■ Requirement
Nothing in the entries below may be altered; print them as they stand.

##### Records for this task

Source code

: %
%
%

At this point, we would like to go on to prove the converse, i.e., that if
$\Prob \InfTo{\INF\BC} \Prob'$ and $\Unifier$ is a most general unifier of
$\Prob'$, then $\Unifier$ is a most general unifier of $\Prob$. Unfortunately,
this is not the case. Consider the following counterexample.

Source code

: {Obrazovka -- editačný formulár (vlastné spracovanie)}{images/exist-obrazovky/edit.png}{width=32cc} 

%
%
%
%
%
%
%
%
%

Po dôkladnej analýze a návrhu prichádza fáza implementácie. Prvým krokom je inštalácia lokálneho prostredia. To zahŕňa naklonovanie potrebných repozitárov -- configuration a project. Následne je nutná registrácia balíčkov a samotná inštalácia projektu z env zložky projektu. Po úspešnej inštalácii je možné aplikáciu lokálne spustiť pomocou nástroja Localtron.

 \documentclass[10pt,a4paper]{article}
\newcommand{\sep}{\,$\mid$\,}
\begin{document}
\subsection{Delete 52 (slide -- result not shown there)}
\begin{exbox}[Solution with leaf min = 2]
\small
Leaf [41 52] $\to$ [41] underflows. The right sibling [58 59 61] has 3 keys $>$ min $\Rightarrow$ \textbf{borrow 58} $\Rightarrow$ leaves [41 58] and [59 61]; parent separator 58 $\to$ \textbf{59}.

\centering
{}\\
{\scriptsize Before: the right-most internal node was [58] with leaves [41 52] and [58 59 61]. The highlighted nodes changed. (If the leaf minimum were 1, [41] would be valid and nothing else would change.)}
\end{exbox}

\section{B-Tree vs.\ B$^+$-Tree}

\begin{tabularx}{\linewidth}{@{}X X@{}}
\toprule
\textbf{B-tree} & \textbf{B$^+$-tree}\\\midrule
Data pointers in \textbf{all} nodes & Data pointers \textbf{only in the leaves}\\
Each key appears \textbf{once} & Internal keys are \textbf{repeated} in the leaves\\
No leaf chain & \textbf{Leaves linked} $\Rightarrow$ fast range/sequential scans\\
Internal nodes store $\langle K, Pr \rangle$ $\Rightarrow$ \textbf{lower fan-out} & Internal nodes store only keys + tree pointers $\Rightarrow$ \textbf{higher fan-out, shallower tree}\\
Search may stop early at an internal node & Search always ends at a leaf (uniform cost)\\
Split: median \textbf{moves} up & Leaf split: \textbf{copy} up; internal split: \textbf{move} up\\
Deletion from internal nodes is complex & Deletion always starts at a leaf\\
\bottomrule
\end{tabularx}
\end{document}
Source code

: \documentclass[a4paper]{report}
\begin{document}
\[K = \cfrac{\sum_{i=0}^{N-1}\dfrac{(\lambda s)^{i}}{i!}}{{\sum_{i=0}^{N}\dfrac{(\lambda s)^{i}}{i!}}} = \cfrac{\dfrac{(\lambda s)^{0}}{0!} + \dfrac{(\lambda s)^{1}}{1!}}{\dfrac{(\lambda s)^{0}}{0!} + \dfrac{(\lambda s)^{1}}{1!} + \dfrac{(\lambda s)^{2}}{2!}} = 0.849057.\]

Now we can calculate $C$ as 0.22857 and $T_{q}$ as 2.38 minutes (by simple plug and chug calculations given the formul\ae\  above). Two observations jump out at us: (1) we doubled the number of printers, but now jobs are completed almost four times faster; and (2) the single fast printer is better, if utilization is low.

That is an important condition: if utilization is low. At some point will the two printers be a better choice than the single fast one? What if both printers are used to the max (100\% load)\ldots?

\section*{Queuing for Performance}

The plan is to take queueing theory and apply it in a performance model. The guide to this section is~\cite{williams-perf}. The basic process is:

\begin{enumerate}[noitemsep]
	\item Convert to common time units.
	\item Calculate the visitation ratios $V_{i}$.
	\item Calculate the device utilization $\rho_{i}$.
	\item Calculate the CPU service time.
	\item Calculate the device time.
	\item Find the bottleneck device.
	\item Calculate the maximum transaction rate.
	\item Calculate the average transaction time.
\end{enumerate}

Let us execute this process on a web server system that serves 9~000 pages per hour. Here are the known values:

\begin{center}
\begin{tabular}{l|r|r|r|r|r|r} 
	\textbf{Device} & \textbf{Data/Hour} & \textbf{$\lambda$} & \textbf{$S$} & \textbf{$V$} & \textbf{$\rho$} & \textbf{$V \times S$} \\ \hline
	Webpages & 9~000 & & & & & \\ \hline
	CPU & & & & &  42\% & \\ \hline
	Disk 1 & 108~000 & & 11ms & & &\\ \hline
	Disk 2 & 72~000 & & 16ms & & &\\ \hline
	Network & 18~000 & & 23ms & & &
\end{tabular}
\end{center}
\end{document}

##########

■ Answer space
Source code

: %
%
%

At this point, we would like to go on to prove the converse, i.e., that if
$\Prob \InfTo{\INF\BC} \Prob'$ and $\Unifier$ is a most general unifier of
$\Prob'$, then $\Unifier$ is a most general unifier of $\Prob$. Unfortunately,
this is not the case. Consider the following counterexample.

Source code

: {Obrazovka -- editačný formulár (vlastné spracovanie)}{images/exist-obrazovky/edit.png}{width=32cc} 

%
%
%
%
%
%
%
%
%

Po dôkladnej analýze a návrhu prichádza fáza implementácie. Prvým krokom je inštalácia lokálneho prostredia. To zahŕňa naklonovanie potrebných repozitárov -- configuration a project. Následne je nutná registrácia balíčkov a samotná inštalácia projektu z env zložky projektu. Po úspešnej inštalácii je možné aplikáciu lokálne spustiť pomocou nástroja Localtron.

 \documentclass[10pt,a4paper]{article}
\newcommand{\sep}{\,$\mid$\,}
\begin{document}
\subsection{Delete 52 (slide -- result not shown there)}
\begin{exbox}[Solution with leaf min = 2]
\small
Leaf [41 52] $\to$ [41] underflows. The right sibling [58 59 61] has 3 keys $>$ min $\Rightarrow$ \textbf{borrow 58} $\Rightarrow$ leaves [41 58] and [59 61]; parent separator 58 $\to$ \textbf{59}.

\centering
{}\\
{\scriptsize Before: the right-most internal node was [58] with leaves [41 52] and [58 59 61]. The highlighted nodes changed. (If the leaf minimum were 1, [41] would be valid and nothing else would change.)}
\end{exbox}

\section{B-Tree vs.\ B$^+$-Tree}

\begin{tabularx}{\linewidth}{@{}X X@{}}
\toprule
\textbf{B-tree} & \textbf{B$^+$-tree}\\\midrule
Data pointers in \textbf{all} nodes & Data pointers \textbf{only in the leaves}\\
Each key appears \textbf{once} & Internal keys are \textbf{repeated} in the leaves\\
No leaf chain & \textbf{Leaves linked} $\Rightarrow$ fast range/sequential scans\\
Internal nodes store $\langle K, Pr \rangle$ $\Rightarrow$ \textbf{lower fan-out} & Internal nodes store only keys + tree pointers $\Rightarrow$ \textbf{higher fan-out, shallower tree}\\
Search may stop early at an internal node & Search always ends at a leaf (uniform cost)\\
Split: median \textbf{moves} up & Leaf split: \textbf{copy} up; internal split: \textbf{move} up\\
Deletion from internal nodes is complex & Deletion always starts at a leaf\\
\bottomrule
\end{tabularx}
\end{document}
Source code

: \documentclass[a4paper]{report}
\begin{document}
\[K = \cfrac{\sum_{i=0}^{N-1}\dfrac{(\lambda s)^{i}}{i!}}{{\sum_{i=0}^{N}\dfrac{(\lambda s)^{i}}{i!}}} = \cfrac{\dfrac{(\lambda s)^{0}}{0!} + \dfrac{(\lambda s)^{1}}{1!}}{\dfrac{(\lambda s)^{0}}{0!} + \dfrac{(\lambda s)^{1}}{1!} + \dfrac{(\lambda s)^{2}}{2!}} = 0.849057.\]

Now we can calculate $C$ as 0.22857 and $T_{q}$ as 2.38 minutes (by simple plug and chug calculations given the formul\ae\  above). Two observations jump out at us: (1) we doubled the number of printers, but now jobs are completed almost four times faster; and (2) the single fast printer is better, if utilization is low.

That is an important condition: if utilization is low. At some point will the two printers be a better choice than the single fast one? What if both printers are used to the max (100\% load)\ldots?

\section*{Queuing for Performance}

The plan is to take queueing theory and apply it in a performance model. The guide to this section is~\cite{williams-perf}. The basic process is:

\begin{enumerate}[noitemsep]
	\item Convert to common time units.
	\item Calculate the visitation ratios $V_{i}$.
	\item Calculate the device utilization $\rho_{i}$.
	\item Calculate the CPU service time.
	\item Calculate the device time.
	\item Find the bottleneck device.
	\item Calculate the maximum transaction rate.
	\item Calculate the average transaction time.
\end{enumerate}

Let us execute this process on a web server system that serves 9~000 pages per hour. Here are the known values:

\begin{center}
\begin{tabular}{l|r|r|r|r|r|r} 
	\textbf{Device} & \textbf{Data/Hour} & \textbf{$\lambda$} & \textbf{$S$} & \textbf{$V$} & \textbf{$\rho$} & \textbf{$V \times S$} \\ \hline
	Webpages & 9~000 & & & & & \\ \hline
	CPU & & & & &  42\% & \\ \hline
	Disk 1 & 108~000 & & 11ms & & &\\ \hline
	Disk 2 & 72~000 & & 16ms & & &\\ \hline
	Network & 18~000 & & 23ms & & &
\end{tabular}
\end{center}
\end{document}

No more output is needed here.